In the entries below, repeat only the lines between those holding "గణిత ప్రశ్నలను ఒక" and "by doing it, but", inclusive. Leave pictures out.
[SOURCE INFORMATION — start]
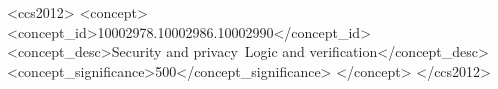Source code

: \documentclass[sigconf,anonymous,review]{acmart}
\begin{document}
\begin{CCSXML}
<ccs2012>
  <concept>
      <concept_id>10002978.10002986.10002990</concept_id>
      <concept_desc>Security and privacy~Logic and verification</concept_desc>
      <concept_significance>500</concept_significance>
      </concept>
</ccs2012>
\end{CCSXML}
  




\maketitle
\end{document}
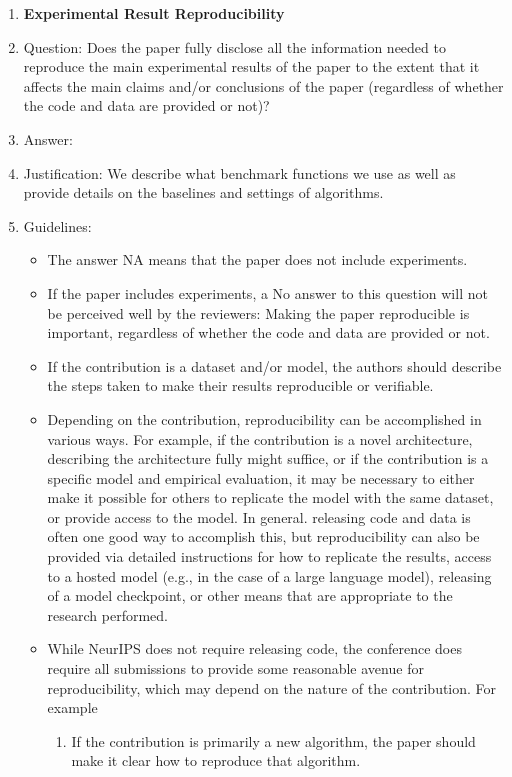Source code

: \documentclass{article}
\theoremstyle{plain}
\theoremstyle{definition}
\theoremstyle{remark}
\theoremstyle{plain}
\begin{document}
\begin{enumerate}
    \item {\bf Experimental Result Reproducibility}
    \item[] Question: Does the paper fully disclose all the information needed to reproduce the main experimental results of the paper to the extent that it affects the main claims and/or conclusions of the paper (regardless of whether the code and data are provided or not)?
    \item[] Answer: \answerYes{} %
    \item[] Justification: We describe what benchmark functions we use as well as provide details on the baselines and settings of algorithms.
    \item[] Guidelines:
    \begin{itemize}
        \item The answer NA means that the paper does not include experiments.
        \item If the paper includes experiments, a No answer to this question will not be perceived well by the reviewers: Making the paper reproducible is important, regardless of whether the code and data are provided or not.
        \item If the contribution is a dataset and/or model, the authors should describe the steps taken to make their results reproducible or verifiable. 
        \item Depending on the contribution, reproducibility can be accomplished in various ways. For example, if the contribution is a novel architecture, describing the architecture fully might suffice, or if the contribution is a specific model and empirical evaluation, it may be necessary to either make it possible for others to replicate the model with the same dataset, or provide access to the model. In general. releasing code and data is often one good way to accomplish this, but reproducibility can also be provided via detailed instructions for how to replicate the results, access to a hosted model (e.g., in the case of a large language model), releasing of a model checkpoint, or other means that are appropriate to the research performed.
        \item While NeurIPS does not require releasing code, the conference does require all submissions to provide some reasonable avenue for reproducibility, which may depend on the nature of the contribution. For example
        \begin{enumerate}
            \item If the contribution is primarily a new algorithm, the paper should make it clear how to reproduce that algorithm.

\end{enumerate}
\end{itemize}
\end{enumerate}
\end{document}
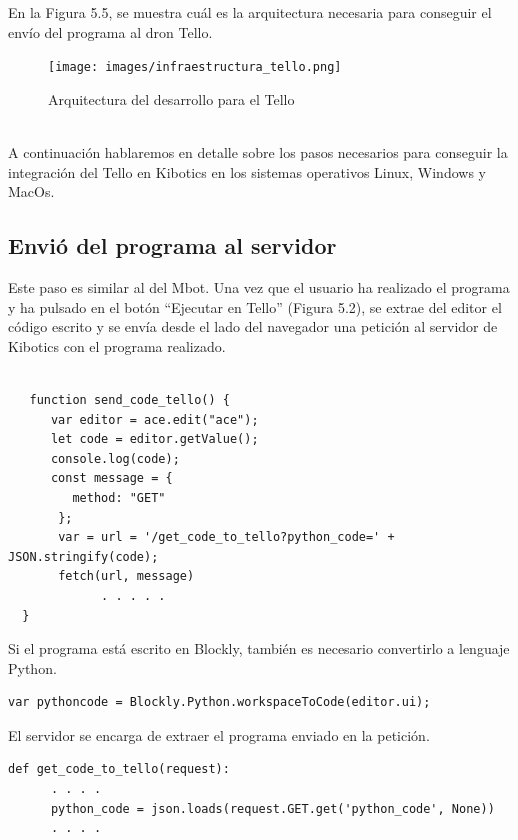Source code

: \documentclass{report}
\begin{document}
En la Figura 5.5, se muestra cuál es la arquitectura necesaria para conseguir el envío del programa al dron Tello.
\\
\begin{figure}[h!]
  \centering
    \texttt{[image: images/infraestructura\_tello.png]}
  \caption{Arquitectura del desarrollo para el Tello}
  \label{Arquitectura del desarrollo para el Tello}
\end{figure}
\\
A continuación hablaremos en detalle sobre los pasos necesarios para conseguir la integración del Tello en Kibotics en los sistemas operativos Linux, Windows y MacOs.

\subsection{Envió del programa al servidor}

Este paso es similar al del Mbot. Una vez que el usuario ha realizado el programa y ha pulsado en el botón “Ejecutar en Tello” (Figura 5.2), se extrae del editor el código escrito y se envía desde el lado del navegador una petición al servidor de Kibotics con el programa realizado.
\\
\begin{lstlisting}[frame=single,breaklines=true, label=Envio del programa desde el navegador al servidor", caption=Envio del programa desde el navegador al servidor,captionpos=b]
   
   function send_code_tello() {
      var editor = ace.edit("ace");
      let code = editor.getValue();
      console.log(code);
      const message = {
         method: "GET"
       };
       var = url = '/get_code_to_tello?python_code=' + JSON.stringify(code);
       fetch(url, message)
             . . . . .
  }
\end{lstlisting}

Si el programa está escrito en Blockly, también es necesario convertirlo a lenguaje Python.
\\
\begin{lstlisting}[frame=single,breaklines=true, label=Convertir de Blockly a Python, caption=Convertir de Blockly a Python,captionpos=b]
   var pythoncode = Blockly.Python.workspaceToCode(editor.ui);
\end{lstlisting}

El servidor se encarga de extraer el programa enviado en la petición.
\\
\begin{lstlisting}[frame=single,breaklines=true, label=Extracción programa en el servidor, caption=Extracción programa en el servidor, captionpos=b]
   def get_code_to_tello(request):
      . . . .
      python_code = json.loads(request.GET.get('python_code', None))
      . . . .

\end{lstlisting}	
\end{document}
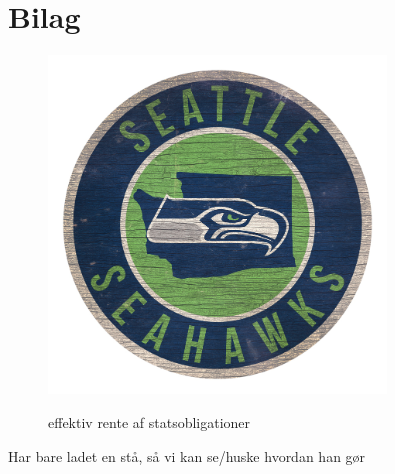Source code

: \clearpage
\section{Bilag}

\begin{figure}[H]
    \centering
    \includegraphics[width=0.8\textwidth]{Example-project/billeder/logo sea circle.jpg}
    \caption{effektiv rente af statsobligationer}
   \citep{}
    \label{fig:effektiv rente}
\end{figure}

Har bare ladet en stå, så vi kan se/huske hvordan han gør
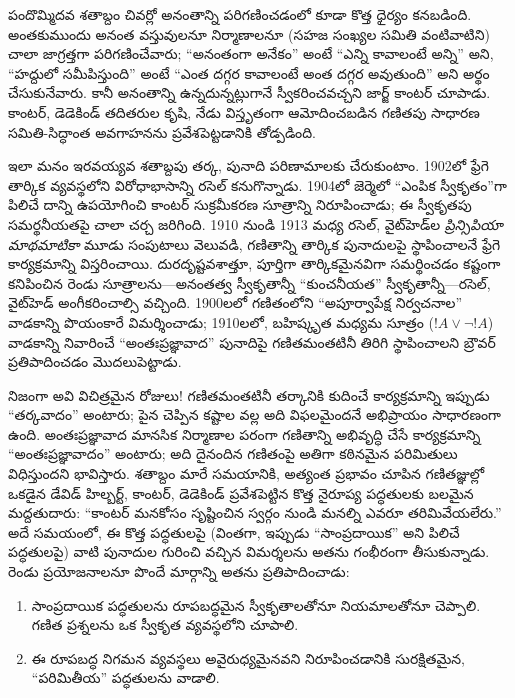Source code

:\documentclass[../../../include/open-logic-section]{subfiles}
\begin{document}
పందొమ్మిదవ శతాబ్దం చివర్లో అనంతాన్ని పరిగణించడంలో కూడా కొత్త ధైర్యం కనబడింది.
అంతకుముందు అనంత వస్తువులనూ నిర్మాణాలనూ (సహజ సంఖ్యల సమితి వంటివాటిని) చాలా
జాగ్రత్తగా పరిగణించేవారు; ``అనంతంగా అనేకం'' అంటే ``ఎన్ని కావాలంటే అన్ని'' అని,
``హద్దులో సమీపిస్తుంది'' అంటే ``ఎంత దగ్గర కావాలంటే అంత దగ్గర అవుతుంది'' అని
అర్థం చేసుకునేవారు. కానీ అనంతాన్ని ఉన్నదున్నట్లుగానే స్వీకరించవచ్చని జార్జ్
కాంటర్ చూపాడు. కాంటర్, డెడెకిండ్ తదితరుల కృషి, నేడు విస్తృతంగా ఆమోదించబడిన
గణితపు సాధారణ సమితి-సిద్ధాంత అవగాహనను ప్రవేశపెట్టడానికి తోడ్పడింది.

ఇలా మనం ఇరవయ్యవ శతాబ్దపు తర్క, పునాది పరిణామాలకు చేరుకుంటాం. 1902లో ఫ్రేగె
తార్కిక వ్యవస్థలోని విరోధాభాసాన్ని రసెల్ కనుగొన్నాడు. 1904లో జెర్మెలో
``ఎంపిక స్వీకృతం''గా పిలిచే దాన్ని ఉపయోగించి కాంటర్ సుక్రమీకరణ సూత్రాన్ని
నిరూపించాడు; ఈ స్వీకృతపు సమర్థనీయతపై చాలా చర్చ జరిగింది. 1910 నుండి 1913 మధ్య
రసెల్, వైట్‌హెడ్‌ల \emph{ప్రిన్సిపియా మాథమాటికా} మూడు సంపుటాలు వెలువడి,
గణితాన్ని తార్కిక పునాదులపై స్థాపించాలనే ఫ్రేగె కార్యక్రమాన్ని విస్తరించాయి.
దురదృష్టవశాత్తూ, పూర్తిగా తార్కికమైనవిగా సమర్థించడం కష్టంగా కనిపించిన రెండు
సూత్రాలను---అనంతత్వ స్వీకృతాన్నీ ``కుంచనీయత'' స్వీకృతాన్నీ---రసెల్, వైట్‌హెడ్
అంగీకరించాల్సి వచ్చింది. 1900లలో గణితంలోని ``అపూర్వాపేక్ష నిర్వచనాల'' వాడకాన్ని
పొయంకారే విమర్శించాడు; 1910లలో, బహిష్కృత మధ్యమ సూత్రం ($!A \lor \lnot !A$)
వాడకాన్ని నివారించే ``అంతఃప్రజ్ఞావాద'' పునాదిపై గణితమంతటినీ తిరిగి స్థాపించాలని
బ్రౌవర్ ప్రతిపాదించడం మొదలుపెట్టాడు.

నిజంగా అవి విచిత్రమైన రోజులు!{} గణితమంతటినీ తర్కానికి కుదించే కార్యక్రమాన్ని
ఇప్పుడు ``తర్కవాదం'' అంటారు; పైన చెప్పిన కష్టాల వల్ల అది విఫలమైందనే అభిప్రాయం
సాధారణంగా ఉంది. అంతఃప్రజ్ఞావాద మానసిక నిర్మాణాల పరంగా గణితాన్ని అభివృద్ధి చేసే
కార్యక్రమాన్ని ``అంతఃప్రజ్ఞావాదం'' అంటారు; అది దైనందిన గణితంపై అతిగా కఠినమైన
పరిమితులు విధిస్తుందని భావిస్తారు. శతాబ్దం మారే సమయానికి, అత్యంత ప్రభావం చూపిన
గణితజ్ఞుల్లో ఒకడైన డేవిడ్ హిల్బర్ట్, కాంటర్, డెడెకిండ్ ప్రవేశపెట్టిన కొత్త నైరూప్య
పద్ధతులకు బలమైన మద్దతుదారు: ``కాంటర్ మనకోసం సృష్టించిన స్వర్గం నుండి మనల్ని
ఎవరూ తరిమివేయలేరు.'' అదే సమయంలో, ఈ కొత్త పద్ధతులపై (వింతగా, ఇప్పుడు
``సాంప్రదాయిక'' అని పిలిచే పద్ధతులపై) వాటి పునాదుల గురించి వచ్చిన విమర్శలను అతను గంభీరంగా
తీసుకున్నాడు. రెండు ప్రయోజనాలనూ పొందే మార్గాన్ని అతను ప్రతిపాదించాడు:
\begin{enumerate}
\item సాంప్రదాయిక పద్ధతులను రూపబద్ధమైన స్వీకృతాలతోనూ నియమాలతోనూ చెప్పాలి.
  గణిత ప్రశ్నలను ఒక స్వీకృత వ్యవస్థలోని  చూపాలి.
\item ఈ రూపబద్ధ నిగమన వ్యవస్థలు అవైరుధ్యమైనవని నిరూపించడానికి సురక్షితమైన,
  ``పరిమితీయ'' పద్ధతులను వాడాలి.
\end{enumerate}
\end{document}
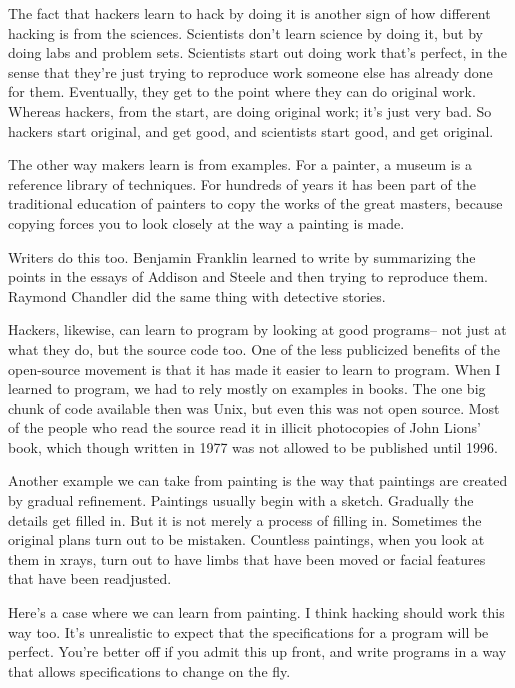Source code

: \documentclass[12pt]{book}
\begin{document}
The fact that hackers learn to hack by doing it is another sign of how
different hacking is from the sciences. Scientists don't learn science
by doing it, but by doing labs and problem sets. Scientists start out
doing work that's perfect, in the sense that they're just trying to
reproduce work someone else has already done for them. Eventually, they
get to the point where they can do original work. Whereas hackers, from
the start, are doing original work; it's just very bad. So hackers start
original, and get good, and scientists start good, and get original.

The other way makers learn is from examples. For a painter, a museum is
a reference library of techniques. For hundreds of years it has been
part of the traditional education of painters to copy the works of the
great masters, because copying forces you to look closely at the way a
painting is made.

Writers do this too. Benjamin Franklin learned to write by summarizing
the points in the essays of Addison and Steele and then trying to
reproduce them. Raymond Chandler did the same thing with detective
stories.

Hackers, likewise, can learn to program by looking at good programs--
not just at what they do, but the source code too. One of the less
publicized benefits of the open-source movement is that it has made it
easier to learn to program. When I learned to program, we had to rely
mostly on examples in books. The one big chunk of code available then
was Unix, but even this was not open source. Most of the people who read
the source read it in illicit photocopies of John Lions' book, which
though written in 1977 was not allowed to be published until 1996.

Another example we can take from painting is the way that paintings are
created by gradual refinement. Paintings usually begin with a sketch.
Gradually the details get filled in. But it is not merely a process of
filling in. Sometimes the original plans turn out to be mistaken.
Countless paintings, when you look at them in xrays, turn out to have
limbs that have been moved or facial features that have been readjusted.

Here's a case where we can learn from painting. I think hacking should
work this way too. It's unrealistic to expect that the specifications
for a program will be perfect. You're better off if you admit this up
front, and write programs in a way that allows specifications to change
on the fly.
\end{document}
[SOURCE INFORMATION — finish]
**THE ANSWER**.
  గణిత ప్రశ్నలను ఒక స్వీకృత వ్యవస్థలోని  చూపాలి.
\item ఈ రూపబద్ధ నిగమన వ్యవస్థలు అవైరుధ్యమైనవని నిరూపించడానికి సురక్షితమైన,
  ``పరిమితీయ'' పద్ధతులను వాడాలి.
\end{enumerate}
\end{document}
Source code

: \documentclass[12pt]{book}
\begin{document}
The fact that hackers learn to hack by doing it is another sign of how
different hacking is from the sciences. Scientists don't learn science
by doing it, but by doing labs and problem sets. Scientists start out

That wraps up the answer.